(Bloomberg) -- A year of frantic activity on the currency desks of Argentina’s major banks has just come to a sudden, juddering halt.

The imposition of capital controls on Sept. 1 slashed volumes, while stabilizing the peso, the world’s worst performing currency this year. Daily swings of as much as 15% have slumped to no more than 0.4% in the space of a week.

One trader, who asked not to be identified because she is not allowed to speak about the situation of her bank, said she no longer gets to the office early and while she’s at her desk, she spends time reading about other topics while her colleagues run errands.

Many traders are worried that their new-found calm is here to stay and their jobs are at risk. The currency controls designed to halt the slump in the peso and defend the central bank’s foreign currency reserves have pulled the rug out from under their feet. Trading has slowed to a minimum as companies are limited to only trading FX for foreign trade operations.

Bond trading has also tumbled after the capital controls prevented foreign investors getting their money out of the country easily.

Just a few blocks away from the currency desks located in the tallest towers of downtown Buenos Aires, the smaller offices of market brokers find themselves flooded with work.
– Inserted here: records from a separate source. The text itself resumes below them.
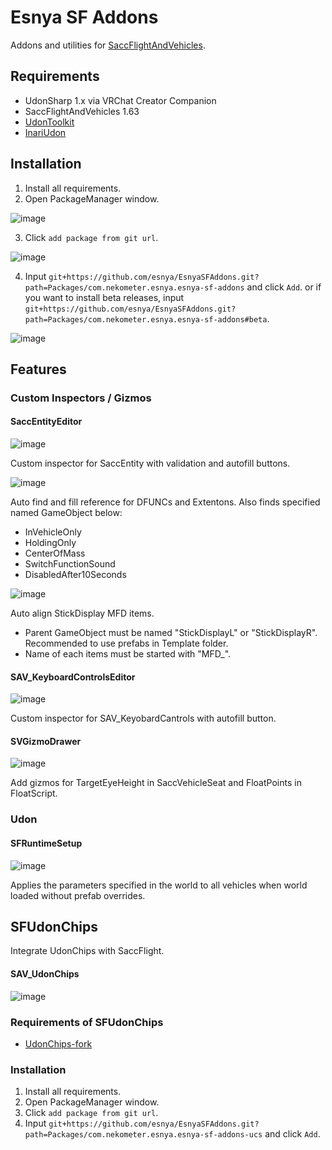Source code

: # Esnya SF Addons

Addons and utilities for [SaccFlightAndVehicles](https://github.com/Sacchan-VRC/SaccFlightAndVehicles).

## Requirements
- UdonSharp 1.x via VRChat Creator Companion
- SaccFlightAndVehicles 1.63
- [UdonToolkit](https://github.com/orels1/UdonToolkit/)
- [InariUdon](https://github.com/esnya/InariUdon/)

## Installation
1. Install all requirements.
2. Open PackageManager window.

![image](https://user-images.githubusercontent.com/2088693/217635380-a175d873-bf18-412e-bc74-2c7df1fe9b17.png)

3. Click `add package from git url`.

![image](https://user-images.githubusercontent.com/2088693/217635570-44827dc0-cb20-4e4d-a4d3-7ef1e1041d6f.png)

4. Input `git+https://github.com/esnya/EsnyaSFAddons.git?path=Packages/com.nekometer.esnya.esnya-sf-addons` and click `Add`. or if you want to install beta releases, input `git+https://github.com/esnya/EsnyaSFAddons.git?path=Packages/com.nekometer.esnya.esnya-sf-addons#beta`.

![image](https://user-images.githubusercontent.com/2088693/217635892-7a612e44-f09f-452c-9741-d981542fc412.png)

## Features
### Custom Inspectors / Gizmos
#### SaccEntityEditor
![image](https://user-images.githubusercontent.com/2088693/148947722-70cbda93-6721-4722-b0c7-527bd5a32c38.png)

Custom inspector for SaccEntity with validation and autofill buttons.

![image](https://user-images.githubusercontent.com/2088693/148947839-bf8f137f-38dd-4faf-8d96-b9fffd6b6c99.png)

Auto find and fill reference for DFUNCs and Extentons. Also finds specified named GameObject below:
- InVehicleOnly
- HoldingOnly
- CenterOfMass
- SwitchFunctionSound
- DisabledAfter10Seconds

![image](https://user-images.githubusercontent.com/2088693/148948264-03c1996c-7864-45a8-bc33-305bf76e154e.png)

Auto align StickDisplay MFD items.
- Parent GameObject must be named "StickDisplayL" or "StickDisplayR". Recommended to use prefabs in Template folder.
- Name of each items must be started with "MFD_".

#### SAV_KeyboardControlsEditor
![image](https://user-images.githubusercontent.com/2088693/142752033-5c491832-0b28-4bf2-9317-dae26314fe8e.png)

Custom inspector for SAV_KeyobardCantrols with autofill button.

#### SVGizmoDrawer
![image](https://user-images.githubusercontent.com/2088693/142752067-16101550-75a2-4800-bca4-51fd82704d39.png)

Add gizmos for TargetEyeHeight in SaccVehicleSeat and FloatPoints in FloatScript.

### Udon
#### SFRuntimeSetup
![image](https://user-images.githubusercontent.com/2088693/142752139-16044ef1-ca37-40ce-b437-f3d3f4cec1c8.png)

Applies the parameters specified in the world to all vehicles when world loaded without prefab overrides.

## SFUdonChips

Integrate UdonChips with SaccFlight.

#### SAV_UdonChips
![image](https://user-images.githubusercontent.com/2088693/142752173-58ba708d-1f6f-4f80-9457-b394f02baa47.png)


### Requirements of SFUdonChips
- [UdonChips-fork](https://github.com/esnya/UdonChips-fork)

### Installation
1. Install all requirements.
2. Open PackageManager window.
3. Click `add package from git url`.
4. Input `git+https://github.com/esnya/EsnyaSFAddons.git?path=Packages/com.nekometer.esnya.esnya-sf-addons-ucs` and click `Add`.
The capital controls have thrown up opportunities that many ordinary Argentines have been quick to seize, including the MEP dollar. It goes like this -- people buy dollars, then purchase dollar-denominated bonds and sell them for pesos in the local market. The differential between the official exchange rate and the MEP rate earns them a 7% profit, while allowing the counterparty to get their money out of the country.

“We are barely keeping up,” said Federico Grand at Guardati Torti SA, a grain broker in Ciudad de Rosario. There, customers are coming in as many as three times a day.
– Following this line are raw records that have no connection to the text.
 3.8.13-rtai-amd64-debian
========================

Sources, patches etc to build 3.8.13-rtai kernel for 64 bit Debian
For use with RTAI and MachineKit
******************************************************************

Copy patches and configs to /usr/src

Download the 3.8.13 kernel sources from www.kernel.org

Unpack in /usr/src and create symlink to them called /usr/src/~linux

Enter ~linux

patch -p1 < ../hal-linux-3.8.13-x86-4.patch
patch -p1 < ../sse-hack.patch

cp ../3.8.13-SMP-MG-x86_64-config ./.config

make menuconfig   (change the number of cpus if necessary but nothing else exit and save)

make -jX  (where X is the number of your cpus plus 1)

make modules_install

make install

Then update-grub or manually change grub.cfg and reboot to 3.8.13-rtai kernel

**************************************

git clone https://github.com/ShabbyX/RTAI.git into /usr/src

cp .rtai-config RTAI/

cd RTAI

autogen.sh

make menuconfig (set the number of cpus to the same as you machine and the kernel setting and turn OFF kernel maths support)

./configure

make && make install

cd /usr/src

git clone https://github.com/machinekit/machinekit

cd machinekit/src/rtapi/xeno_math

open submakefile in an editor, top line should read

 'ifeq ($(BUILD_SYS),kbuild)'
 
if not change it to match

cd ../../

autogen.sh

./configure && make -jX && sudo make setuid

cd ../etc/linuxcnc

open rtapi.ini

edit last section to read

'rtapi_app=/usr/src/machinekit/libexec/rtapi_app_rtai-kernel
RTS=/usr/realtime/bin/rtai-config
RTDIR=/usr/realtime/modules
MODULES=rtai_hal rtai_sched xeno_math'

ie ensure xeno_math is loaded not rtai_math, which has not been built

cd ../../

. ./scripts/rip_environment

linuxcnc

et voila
The only drawback is the monthly limit of $10,000 on dollar purchases for ordinary Argentines.

“News of the trading opportunity is spreading like wildfire,” Grand said. “Some clients spent that entire limit last week alone.”

The surge in activity has also provided some relief to the now idle currency traders.

The desk is practically closed, said a trader, who works at one of Argentina’s leading banks and declined to be identified. He and his colleagues are now lending a hand at other areas of the bank to help pass the time.